- Built: Joint venture
- Operated: 2019
- Location: Marhowra, Saran district, Bihar India;
- Industry: Railway
- Products: Diesel Locomotive
- Area: 226 acres (91 ha)
- Owners: Wabtec & Ministry of Railways

= Diesel Locomotive Factory, Marhowrah =

Locomotive manufacturing unit in India

The Diesel Locomotive Factory, Marhowrah is a joint venture of GE Transportation, part of American company Wabtec, with Indian Railways for the production of 1000 high-power freight locomotives over a period of 10 years designed to run on Indian railway tracks. This factory is located at Marhaura (also spelt as Marhowrah) and started manufacturing the locomotives from September 2018.

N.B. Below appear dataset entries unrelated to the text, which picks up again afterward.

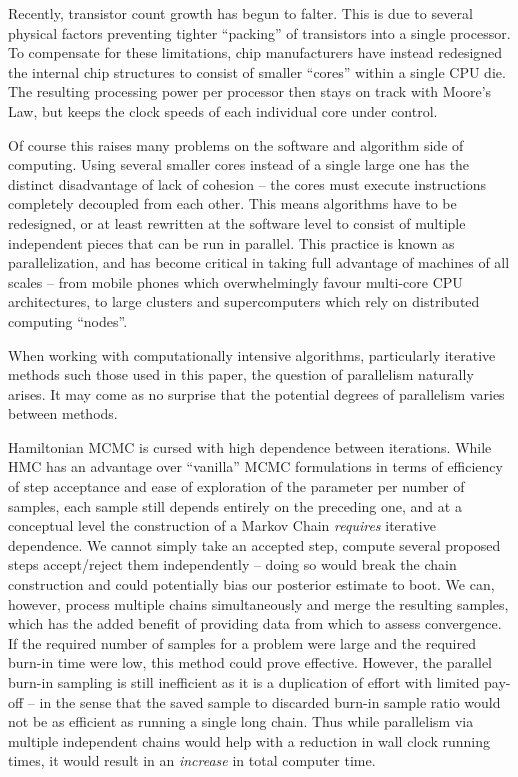 	Recently, transistor count growth has begun to falter. This is due to several physical factors preventing tighter ``packing'' of transistors into a single processor. To compensate for these limitations, chip manufacturers have instead redesigned the internal chip structures to consist of smaller ``cores'' within a single CPU die. The resulting processing power per processor then stays on track with Moore's Law, but keeps the clock speeds of each individual core under control.

	Of course this raises many problems on the software and algorithm side of computing. Using several smaller cores instead of a single large one has the distinct disadvantage of lack of cohesion -- the cores must execute instructions completely decoupled from each other. This means algorithms have to be redesigned, or at least rewritten at the software level to consist of multiple independent pieces that can be run in parallel. This practice is known as parallelization, and has become critical in taking full advantage of machines of all scales -- from mobile phones which overwhelmingly favour multi-core CPU architectures, to large clusters and supercomputers which rely on distributed computing ``nodes''.

	When working with computationally intensive algorithms, particularly iterative methods such those used in this paper, the question of parallelism naturally arises. It may come as no surprise that the potential degrees of parallelism varies between methods.

	Hamiltonian MCMC is cursed with high dependence between iterations. While HMC has an advantage over ``vanilla'' MCMC formulations in terms of efficiency of step acceptance and ease of exploration of the parameter per number of samples, each sample still depends entirely on the preceding one, and at a conceptual level the construction of a Markov Chain \textit{requires} iterative dependence. We cannot simply take an accepted step, compute several proposed steps accept/reject them independently -- doing so would break the chain construction and could potentially bias our posterior estimate to boot. We can, however, process multiple chains simultaneously and merge the resulting samples, which has the added benefit of providing data from which to assess convergence. If the required number of samples for a problem were large and the required burn-in time were low, this method could prove effective. However, the parallel burn-in sampling is still inefficient as it is a duplication of effort with limited pay-off -- in the sense that the saved sample to discarded burn-in sample ratio would not be as efficient as running a single long chain. Thus while parallelism via multiple independent chains would help with a reduction in wall clock running times, it would result in an \textit{increase} in total computer time.

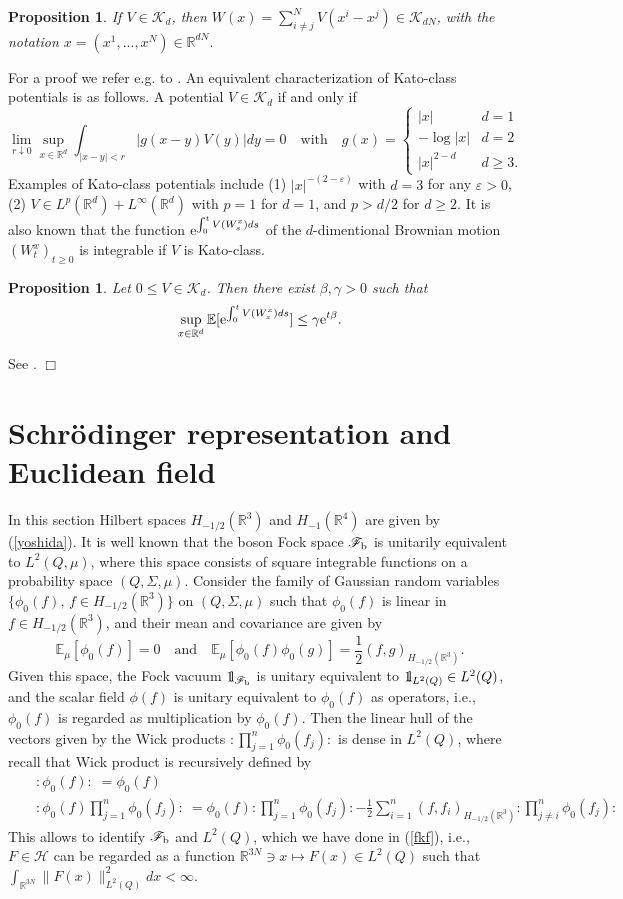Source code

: \documentclass[12pt]{article}
\newtheorem{proposition}[theorem]{Proposition}
\providecommand{\bp}[1]{\begin{proposition}\label{#1}}
\providecommand{\ep}{\end{proposition}}
\def\bbbone{{\mathchoice {\rm 1\mskip-4mu l} {\rm 1\mskip-4mu l}
{\rm 1\mskip-4.5mu l} {\rm 1\mskip-5mu l}}}
\def\one{\bbbone}
\newcommand{\Ebb}{{\mathbb E}}
\providecommand{\eq}[1]{\begin{equation}\label{#1}}
\providecommand{\en}{\end{equation}}
\providecommand{\qed}{\hfill {$\Box$}\par\medskip}
\providecommand{\BR}{{\mathbb{R}^3 }}
\providecommand{\RR}{\mathbb{R}}
\providecommand{\kak}[1]{(\ref{#1})}
\providecommand{\ms}[1]{\mathscr{#1}}
\providecommand{\ffff}{{\mathscr{F}_{\rm b}}}
\providecommand{\lkk}{\left\{}
\providecommand{\half}{\frac{1}{2}}
\providecommand{\han}{{1/2}}
\providecommand{\hhh}{\ms H} %
\providecommand{\e}{{\rm e}}
\providecommand{\1}{\mathbb{1}}
\providecommand{\eps}{\varepsilon}
\begin{document}
\bp{multi}
If $V\in \ms K_d$, then $W(x)=\sum_{i\not =j}^N V(x^i-x^j) \in \ms K_{dN}$, with the notation $x=(x^1,...,x^N)
\in \RR^{dN}$.
\ep
For a proof we refer e.g. to \cite[p.7]{cfks08}. An equivalent characterization of Kato-class potentials is
as follows. A potential $V\in \ms K_d$ if and only if
\eq{eq}
\lim_{r\downarrow 0}\sup_{x\in\RR^d}\int_{|x-y|<r}|g(x-y) V(y)|dy=0 \quad \mbox{with} \quad
g(x)=\lkk \begin{array}{ll}
|x|& d=1\\
-\log|x|&d=2\\
|x|^{2-d}&d\geq 3.
\end{array}
\right.
\en
Examples of Kato-class potentials include
(1)  $|x|^{-(2-\eps)}$ with  $d=3$ for any $\eps>0$,
(2) $V\in L^p(\RR^d)+L^\infty(\RR^d)$ with $p=1$ for $d=1$, and $p>d/2$ for $d\geq 2$.
It is also known that the function $\e^{\int_0^t V(W^x_s) ds}$ of the $d$-dimentional Brownian motion $(W^x_t)_{t\ge 0}$ is integrable if $V$ is Kato-class.
\bp{expexp}
Let $0\leq V\in \ms K_d$. Then there exist $\beta, \gamma>0$ such that
\eq{alpha}
\sup_{x\in\RR^d}\Ebb[\e^{\int_0^t V(W^x_s) ds}]\le \gamma \e^{t\beta}.
\en
\ep
\proof
See \cite[Lemma 3.38]{lhb11}.
\qed

\section{Schr\"odinger representation and Euclidean field}
\label{appb}
In this section  Hilbert spaces $H_{-\han}(\RR^3)$ and
$H_{-1}(\RR^4)$
are  given by \kak{yoshida}.
It is well known that the boson Fock space $\ffff $ is unitarily equivalent to $L^2(Q,\mu)$, where this
space consists of square integrable functions on a probability space $(Q,\Sigma,\mu)$. Consider the
family of Gaussian random variables $\{\phi_0(f), \, f\in H_{-1/2}(\BR)\}$ on $(Q,\Sigma,\mu)$ such
that $\phi_0(f)$ is linear in
$f\in H_{-\han}(\RR^3)$,  and their mean and covariance are given by
$$
\Ebb_{\mu}[\phi_0(f)]=0 \quad \mbox{and} \quad \Ebb_{\mu}[\phi_0(f)\phi_0(g)]
=\half (f, g)_{H_{-\han}(\RR^3)}.
$$
Given this space, the Fock vacuum $\one_\ffff $ is unitary equivalent to $\one_{L^2(Q)}\in L^2(Q)$, and
the scalar field $\phi(f)$ is unitary equivalent to $\phi_0(f)$ as operators, i.e., $\phi_0(f)$ is
regarded as multiplication by $\phi_0(f)$. Then the linear hull of the vectors given by the Wick products
$:\prod_{j=1}^n \phi_0(f_j):$ is dense in $L^2(Q)$, where recall that Wick product is recursively defined
by
\begin{eqnarray*}
&&
{:\phi_0(f):} \; =\phi_0(f)  \\
&&
{:\phi_0(f)\prod_{j=1}^n \phi_0(f_j):} \: =
\phi_0(f):\prod_{j=1}^n \phi_0(f_j):-\half\sum_{i=1}^n (f,f_i)_{H_{-\han}(\RR^3)} :\prod_{j\not=i}^n \phi_0(f_j):
\end{eqnarray*}
This allows to identify $\ffff $ and $L^2(Q)$, which we have done in \kak{fkf}, i.e., $F\in \hhh$ can be regarded
as a function $\RR^{3N}\ni x\mapsto F(x)\in L^2(Q)$ such that $\int_{\RR^{3N}}\|F(x)\|^2_{L^2(Q)} dx<\infty$.
\end{document}

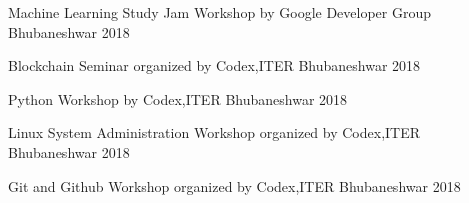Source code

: 

\begin{cvhonors}


  \cvhonor
    {Machine Learning Study Jam} %
    {Workshop by Google Developer Group} %
    {Bhubaneshwar} %
    {2018} %

  \cvhonor
    {Blockchain} %
    {Seminar organized by Codex,ITER} %
    {Bhubaneshwar} %
    {2018} %

  \cvhonor
    {Python} %
    {Workshop by Codex,ITER} %
    {Bhubaneshwar} %
    {2018} %

  \cvhonor
    {Linux System Administration} %
    {Workshop organized by Codex,ITER} %
    {Bhubaneshwar} %
    {2018} %

 \cvhonor
    {Git and Github} %
    {Workshop organized by Codex,ITER} %
    {Bhubaneshwar} %
    {2018} %
    
    

\end{cvhonors}
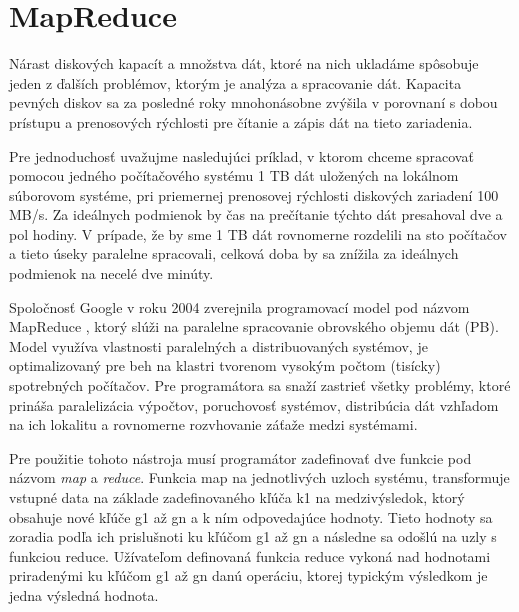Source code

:\documentclass[11pt,twoside,a4paper]{book}
\begin{document}

\section{MapReduce}

Nárast diskových kapacít a množstva dát, ktoré na nich ukladáme spôsobuje jeden z ďalších problémov, ktorým je analýza a spracovanie dát. Kapacita pevných diskov sa za posledné roky mnohonásobne zvýšila v porovnaní s dobou prístupu a prenosových rýchlosti pre čítanie a zápis dát na tieto zariadenia.

Pre jednoduchosť uvažujme nasledujúci príklad, v ktorom chceme spracovať pomocou jedného počítačového systému 1 TB dát uložených na lokálnom súborovom systéme, pri priemernej prenosovej rýchlosti diskových zariadení 100 MB/s. Za ideálnych podmienok by čas na prečítanie týchto dát presahoval dve a pol hodiny. V prípade, že by sme 1 TB dát rovnomerne rozdelili na sto počítačov a tieto úseky paralelne spracovali, celková doba by sa znížila za ideálnych podmienok na necelé dve minúty. 

Spoločnosť Google v roku 2004 zverejnila programovací model pod názvom MapReduce \cite{dean2008mapreduce}, ktorý slúži na paralelne spracovanie obrovského objemu dát (PB). Model využíva vlastnosti paralelných a distribuovaných systémov, je optimalizovaný pre beh na klastri tvorenom vysokým počtom (tisícky) spotrebných počítačov. Pre programátora sa snaží zastrieť všetky problémy, ktoré prináša paralelizácia výpočtov, poruchovosť systémov, distribúcia dát vzhľadom na ich lokalitu a rovnomerne rozvhovanie záťaže medzi systémami.

Pre použitie tohoto nástroja musí programátor zadefinovať dve funkcie pod názvom \emph{map} a \emph{reduce}. Funkcia map na jednotlivých uzloch systému, transformuje vstupné data na základe zadefinovaného kľúča k1 na medzivýsledok, ktorý obsahuje nové kľúče g1 až gn a k ním odpovedajúce hodnoty. Tieto hodnoty sa zoradia podľa ich prislušnoti ku kľúčom g1 až gn a následne sa odošlú na uzly s funkciou reduce. Užívateľom definovaná funkcia reduce vykoná nad hodnotami priradenými ku kľúčom g1 až gn danú operáciu, ktorej typickým výsledkom je jedna výsledná hodnota.
\end{document}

The company is also setting-up two maintenance depots at Gandhidham in Gujarat and Roza in Uttar Pradesh.

==Overview==
During September 2013, the Ministry of Railways received bids from six global firms: Siemens, Alstom, Bombardier, General Electric, CSR Corp and CNR Corp. However, Indian Railways rejected the bid of both Chinese firms (CSR and CNR) for the two giant manufacturing projects in Bihar.

In January 2014, the Union Cabinet gave its approval for setting up an Electric Locomotive Factory in Madhepura and a Diesel Locomotive Factory (DLF) in Marhowra at an approximate cost of ₹1293.57 crore and ₹2052.58 crore respectively.

On 9 November 2015, the Ministry of Railways awarded the contracts for Madhepura project and Marhaura project to Alstom and General Electric respectively in a collective amount of US $6 billion. This multi crore rupees deal was seen as the country's first FDI in the railway sector.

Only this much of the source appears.